The outlines of buildings were vaguely visible on the ground below, as if shrouded in a black veil on a moonless night.
This was a shelter.
Lu Li glanced at the area around the stone door. The brackets that should have held a locking bar lay discarded on the ground.
Apparently, this shelter wasn't guarded, or rather... it was abandoned.
There were no lights in the windows of the houses, and the entire shelter was plunged into silence.
Approaching the buildings, Lu Li confirmed his suspicion. The road paved with Deep Sea Stone was clean and tidy, and the houses were empty.
Creak...
Lu Li pushed open a wooden door coated in a thick layer of dust. The shelter itself was dust-free, making it difficult to gauge how long it had been abandoned.
The Beacon illuminated a small room, and a few specks of dust danced in its rays.
A dining table by the window, a bookshelf and a wardrobe against the wall, a bed and a nightstand in the corner.
Lu Li opened the wardrobe—it was empty.
Why had the shelter's residents left this place?
Lu Li looked around. Everything was in order; there was none of the chaos that usually accompanies a hasty departure. Even the sheets on the beds were neatly made—the residents had had time to make their beds before they left.
So where did they go?
Lu Li patiently searched the houses one by one.
Although some rooms were messy—blankets thrown in a heap, chairs overturned—compared to the overall tidiness, it seemed more like the carelessness of the former occupants.
In one of the houses, Lu Li found a gray canvas shirt in a wardrobe and put it on. In the house across the way, he discovered a pair of boots in his size under a bed.
Lu Li found clothes in several other houses, but they were either women's garments, the wrong size, or unwashed, so he left them.

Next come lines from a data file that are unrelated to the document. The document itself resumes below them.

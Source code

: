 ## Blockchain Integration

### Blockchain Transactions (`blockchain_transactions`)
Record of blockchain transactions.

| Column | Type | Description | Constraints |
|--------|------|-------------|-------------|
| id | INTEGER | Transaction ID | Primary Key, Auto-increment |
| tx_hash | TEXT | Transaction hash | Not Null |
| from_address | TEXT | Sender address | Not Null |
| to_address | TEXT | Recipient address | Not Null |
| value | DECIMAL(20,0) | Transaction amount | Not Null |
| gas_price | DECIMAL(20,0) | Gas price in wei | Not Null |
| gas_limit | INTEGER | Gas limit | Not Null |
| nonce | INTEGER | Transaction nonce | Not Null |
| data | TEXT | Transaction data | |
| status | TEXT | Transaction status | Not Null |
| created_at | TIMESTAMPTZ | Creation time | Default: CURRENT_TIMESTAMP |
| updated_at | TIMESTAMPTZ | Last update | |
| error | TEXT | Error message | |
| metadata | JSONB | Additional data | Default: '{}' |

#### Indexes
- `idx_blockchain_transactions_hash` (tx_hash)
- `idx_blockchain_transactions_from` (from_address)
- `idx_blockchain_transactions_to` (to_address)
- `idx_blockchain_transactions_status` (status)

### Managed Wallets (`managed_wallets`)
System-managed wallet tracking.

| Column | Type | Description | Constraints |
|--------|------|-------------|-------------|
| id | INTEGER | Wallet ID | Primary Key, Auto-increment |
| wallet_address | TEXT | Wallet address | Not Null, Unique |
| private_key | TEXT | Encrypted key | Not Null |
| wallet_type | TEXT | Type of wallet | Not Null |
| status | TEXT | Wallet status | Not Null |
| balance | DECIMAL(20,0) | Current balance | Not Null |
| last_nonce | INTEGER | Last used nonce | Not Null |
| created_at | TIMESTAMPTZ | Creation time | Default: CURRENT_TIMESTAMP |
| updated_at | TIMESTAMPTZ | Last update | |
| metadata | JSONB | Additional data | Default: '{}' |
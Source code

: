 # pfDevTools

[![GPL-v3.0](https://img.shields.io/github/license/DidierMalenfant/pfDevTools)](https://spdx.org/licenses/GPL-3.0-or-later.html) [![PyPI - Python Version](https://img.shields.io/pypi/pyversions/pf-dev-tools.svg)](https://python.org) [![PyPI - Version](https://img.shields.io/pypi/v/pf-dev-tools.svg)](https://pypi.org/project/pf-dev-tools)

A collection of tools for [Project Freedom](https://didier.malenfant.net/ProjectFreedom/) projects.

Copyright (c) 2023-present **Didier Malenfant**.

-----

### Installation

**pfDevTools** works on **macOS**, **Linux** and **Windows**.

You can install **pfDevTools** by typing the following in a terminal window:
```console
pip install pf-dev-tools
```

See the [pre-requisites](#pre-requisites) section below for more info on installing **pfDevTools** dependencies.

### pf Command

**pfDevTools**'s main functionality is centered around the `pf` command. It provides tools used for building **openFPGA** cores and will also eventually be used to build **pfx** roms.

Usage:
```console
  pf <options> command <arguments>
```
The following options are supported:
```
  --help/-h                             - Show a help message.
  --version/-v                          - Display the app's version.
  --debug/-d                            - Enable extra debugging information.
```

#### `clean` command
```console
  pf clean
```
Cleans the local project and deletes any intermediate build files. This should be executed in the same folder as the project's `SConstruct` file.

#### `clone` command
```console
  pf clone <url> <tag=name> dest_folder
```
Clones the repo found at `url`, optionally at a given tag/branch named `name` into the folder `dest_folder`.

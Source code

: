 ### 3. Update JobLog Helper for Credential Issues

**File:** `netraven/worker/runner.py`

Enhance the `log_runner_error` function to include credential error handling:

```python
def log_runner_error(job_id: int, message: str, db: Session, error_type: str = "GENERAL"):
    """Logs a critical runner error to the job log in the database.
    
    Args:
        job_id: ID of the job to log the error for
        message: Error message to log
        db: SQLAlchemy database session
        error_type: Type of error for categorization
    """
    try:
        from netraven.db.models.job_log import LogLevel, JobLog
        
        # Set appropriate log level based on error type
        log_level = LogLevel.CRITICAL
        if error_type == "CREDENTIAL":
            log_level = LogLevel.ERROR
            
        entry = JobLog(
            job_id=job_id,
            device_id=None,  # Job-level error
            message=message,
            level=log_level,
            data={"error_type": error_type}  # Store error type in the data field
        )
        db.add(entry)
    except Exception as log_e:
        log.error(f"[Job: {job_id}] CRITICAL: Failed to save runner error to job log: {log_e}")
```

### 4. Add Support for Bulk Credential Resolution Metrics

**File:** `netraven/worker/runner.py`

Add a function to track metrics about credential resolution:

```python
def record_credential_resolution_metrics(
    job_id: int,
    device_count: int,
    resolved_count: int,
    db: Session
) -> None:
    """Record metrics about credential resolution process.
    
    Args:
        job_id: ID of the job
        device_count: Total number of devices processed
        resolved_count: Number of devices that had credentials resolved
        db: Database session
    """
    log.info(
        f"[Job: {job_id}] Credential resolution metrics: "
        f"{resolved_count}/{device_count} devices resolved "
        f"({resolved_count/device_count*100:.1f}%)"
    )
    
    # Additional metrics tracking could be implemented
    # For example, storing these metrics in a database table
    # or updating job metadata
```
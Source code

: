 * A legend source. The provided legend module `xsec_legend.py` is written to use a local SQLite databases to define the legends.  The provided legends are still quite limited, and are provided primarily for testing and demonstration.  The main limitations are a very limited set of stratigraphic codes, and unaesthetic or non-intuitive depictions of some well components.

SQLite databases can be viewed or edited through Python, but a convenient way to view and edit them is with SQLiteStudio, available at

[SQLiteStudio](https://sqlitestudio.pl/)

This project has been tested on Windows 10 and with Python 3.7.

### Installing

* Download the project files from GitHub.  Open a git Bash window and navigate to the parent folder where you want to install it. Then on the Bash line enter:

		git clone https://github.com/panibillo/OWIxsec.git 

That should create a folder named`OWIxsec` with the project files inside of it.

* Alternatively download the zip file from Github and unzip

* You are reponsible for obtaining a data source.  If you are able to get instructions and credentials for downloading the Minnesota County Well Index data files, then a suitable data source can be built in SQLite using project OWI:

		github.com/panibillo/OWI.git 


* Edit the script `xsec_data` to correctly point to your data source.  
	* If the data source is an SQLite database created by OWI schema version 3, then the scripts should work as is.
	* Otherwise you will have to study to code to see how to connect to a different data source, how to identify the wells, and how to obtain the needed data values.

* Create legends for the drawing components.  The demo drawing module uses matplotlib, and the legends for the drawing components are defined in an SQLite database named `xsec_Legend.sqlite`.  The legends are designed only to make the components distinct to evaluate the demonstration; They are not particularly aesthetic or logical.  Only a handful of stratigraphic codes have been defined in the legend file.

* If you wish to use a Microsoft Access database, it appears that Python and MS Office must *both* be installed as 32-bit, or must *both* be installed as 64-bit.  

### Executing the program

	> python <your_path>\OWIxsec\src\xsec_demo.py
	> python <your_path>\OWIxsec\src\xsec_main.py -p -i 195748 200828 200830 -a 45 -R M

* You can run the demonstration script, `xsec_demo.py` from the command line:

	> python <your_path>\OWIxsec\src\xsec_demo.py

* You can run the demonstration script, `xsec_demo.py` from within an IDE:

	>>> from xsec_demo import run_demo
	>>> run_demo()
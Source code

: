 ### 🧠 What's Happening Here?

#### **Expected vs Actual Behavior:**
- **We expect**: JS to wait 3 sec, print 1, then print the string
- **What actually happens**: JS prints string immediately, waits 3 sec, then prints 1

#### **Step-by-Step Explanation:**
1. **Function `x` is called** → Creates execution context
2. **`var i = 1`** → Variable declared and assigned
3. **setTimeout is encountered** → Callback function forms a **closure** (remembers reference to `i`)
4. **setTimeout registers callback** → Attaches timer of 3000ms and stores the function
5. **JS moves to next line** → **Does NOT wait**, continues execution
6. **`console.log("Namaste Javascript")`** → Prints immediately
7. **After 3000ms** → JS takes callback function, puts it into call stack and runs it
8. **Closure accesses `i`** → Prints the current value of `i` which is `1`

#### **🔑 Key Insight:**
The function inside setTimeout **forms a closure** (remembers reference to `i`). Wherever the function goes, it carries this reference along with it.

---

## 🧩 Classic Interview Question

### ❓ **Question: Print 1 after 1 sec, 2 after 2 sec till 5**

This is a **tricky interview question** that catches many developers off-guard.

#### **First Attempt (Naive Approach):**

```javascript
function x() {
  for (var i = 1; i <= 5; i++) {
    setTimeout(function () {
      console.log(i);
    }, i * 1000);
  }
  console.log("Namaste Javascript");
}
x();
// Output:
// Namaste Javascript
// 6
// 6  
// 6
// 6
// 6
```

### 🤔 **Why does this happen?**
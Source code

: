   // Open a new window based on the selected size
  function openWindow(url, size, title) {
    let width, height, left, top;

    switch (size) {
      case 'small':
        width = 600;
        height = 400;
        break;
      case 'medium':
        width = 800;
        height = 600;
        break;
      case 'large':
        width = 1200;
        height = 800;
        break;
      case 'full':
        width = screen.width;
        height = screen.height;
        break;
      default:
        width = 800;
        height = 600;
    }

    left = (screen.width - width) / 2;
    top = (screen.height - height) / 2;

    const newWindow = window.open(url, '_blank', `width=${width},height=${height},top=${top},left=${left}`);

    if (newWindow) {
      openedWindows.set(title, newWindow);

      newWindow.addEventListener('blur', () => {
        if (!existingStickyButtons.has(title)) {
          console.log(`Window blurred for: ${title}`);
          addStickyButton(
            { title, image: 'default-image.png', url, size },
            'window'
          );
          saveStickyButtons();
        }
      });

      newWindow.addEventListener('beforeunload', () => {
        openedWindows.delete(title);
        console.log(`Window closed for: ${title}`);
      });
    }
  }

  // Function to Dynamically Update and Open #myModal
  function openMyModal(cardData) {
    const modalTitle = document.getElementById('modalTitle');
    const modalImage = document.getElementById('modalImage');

As he searched for clues, Lu Li pondered what had happened since he had awakened.
Friday, existing between illusion and reality; the epic journey into the underworld; the shelter in the mine.
Thinking of Friday, Lu Li still wasn't sure if she had been real, and could only hope that she wasn't the "door" he'd been looking for.
The events in the underworld had seemed similar to the ritual of the Rope of Descent, but could the residual power of the Rope of Descent accomplish such a thing in the depths of the earth, where evil spirits couldn't penetrate?
Was Naslam Alaya, the one who reached the great hall, a resident of this shelter?
It seemed there were no answers to any of these questions.
Only the shelter was real.
Rustle...
Lu Li pulled open a desk drawer, and a pen and notebook rattled inside.
Thinking he had found a clue, Lu Li took out the notebook and opened it. The handwriting was childish; it was a diary.
After flipping through a few pages and finding nothing of interest, Lu Li slipped the diary into his pocket and, not wanting to waste any more of his humanity, headed for the shelter's exit.
The main gates of the shelter were wide open, with traces of dust and a mess of footprints visible around the edges.
Just then, a noise approached from the depths of the shaft, and a point of light appeared.
"Help!" a woman shrieked. She had spotted Lu Li by the gate.
The Beacon flared brighter, illuminating the running figure and the strange noise behind her.
Lu Li immediately started to close the stone gate.
"No!" the woman cried, but seeing the gap, she slipped through into the shelter.
Lu Li slammed the gate shut.
The woman turned, and seeing Lu Li closing the gate, she yelled, "That gate won't stop the monsters! Run!"
The moment the words left her mouth, the ghostly figure of a giant insect passed through the Deep Sea Stone, materialized directly in front of Lu Li, and plunged its sharp, two-meter-long, sickle-like limbs into his chest. They pierced through him as if he were made of paper, the bloodied tips of the sickles emerging from his back.
"Damn it!" the woman cursed, seeing the mantis abandon Lu Li and rush toward her. She turned and ran for the houses.